Phenotypic alterations and cytokine production in THP-1 cells in response to allergens.

In the induction phase of allergic contact hypersensitivity, dendritic cells (DCs), including Langerhans cells (LCs) present in epidermis, can trigger an efficient T cell response once they have matured in response to an allergen. Upon maturation, DCs have been shown to induce expression of several surface molecules and the up-regulation of cytokine production.
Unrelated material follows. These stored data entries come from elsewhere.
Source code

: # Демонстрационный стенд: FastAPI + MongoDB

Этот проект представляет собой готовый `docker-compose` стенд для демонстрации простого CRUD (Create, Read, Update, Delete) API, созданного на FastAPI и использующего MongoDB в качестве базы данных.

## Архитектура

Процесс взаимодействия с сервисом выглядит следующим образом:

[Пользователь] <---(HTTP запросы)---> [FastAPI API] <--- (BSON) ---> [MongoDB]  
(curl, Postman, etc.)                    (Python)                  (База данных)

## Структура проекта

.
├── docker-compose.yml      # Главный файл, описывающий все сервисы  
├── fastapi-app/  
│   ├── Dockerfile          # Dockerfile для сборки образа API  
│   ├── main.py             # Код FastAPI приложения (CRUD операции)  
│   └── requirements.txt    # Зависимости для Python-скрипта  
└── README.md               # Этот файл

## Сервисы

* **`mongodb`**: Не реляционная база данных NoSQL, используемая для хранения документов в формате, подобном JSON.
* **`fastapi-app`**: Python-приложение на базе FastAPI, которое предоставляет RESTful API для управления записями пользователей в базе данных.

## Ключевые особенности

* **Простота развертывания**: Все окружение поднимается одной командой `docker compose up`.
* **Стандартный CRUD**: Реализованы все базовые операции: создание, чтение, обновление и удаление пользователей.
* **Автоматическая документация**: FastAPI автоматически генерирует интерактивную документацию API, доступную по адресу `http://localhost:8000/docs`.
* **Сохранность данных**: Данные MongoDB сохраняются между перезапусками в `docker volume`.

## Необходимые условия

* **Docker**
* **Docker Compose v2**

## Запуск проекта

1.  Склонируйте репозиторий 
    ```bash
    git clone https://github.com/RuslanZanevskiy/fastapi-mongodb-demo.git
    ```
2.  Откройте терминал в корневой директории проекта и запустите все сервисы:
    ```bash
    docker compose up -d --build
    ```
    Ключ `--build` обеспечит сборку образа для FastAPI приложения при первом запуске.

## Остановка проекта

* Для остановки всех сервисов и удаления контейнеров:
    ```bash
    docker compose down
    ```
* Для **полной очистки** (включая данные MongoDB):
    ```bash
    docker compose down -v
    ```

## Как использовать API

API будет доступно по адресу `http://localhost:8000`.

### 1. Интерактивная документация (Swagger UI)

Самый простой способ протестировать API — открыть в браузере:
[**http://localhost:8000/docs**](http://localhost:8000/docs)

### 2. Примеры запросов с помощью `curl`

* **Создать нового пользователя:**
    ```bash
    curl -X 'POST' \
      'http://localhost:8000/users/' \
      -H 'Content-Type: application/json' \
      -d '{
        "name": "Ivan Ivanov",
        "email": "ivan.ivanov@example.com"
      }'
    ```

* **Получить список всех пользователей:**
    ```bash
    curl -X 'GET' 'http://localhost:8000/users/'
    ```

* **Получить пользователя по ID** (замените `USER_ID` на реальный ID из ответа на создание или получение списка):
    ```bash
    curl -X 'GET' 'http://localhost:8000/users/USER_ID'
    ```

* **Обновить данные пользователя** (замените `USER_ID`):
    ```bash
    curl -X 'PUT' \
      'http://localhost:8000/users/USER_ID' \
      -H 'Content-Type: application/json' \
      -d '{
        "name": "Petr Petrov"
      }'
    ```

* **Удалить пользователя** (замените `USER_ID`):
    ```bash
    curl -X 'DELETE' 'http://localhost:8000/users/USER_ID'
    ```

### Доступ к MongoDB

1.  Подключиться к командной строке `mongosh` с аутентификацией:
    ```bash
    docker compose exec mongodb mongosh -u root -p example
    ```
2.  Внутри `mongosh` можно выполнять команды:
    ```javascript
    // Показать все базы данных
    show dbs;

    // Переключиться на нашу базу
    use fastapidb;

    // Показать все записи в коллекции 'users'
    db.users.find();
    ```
We have previously shown that THP-1 cells, human acute monocytic leukemia cell line, can discriminate between allergens and irritants by measuring expression of surface markers, CD86 and CD54, following chemical exposure. At the same time, we have also reported that augmented expression of HLA and CD80, and production of IL-1beta were up-regulated in THP-1 cells when treated with an allergen, 2,4-dinitrochlorobenzene (DNCB). In the present study, we first evaluated whether THP-1 cells induced the phenotypic changes and the production of cytokines, which are observed in the process of DC maturation, when treated with two known allergens, DNCB and nickel sulfate (NiSO(4)), and one irritant (sodium lauryl sulfate (SLS)). Exposure to DNCB and NiSO(4) induced significant augmentation of CD40 and CD83 expression as well as CD86 and CD54. Also, TNF-alpha and IL-8 secretion were markedly induced by DNCB and NiSO(4) in a dose-dependent manner. In addition, DNCB and NiSO(4) augmented CD1a expression and production of IL-6, respectively. On the contrary, SLS did not change any of these markers. We then evaluated a series of chemicals, including six known allergens (e.g., hydroquinone (HQ)) and two non-allergens (e.g., methyl paraben (MP)), in order to investigate the potential increase of CD86, CD54, CD40, and CD83 expression on THP-1 cells, and production of TNF-alpha and IL-8. Indeed, all tested allergens, except eugenol (EU), caused significant increased changes in at least four of the analyzed six markers, while non-allergens did not induce any changes. EU significantly augmented CD86, CD54 and CD40 expression. These results revealed that the wide variety of responses to allergens in THP-1 cells may emulate allergen-induced maturation processes of DCs. It is suggested that THP-1 cells, which could develop several DC-like properties, are suitable for identifying sensitizing potential of chemicals.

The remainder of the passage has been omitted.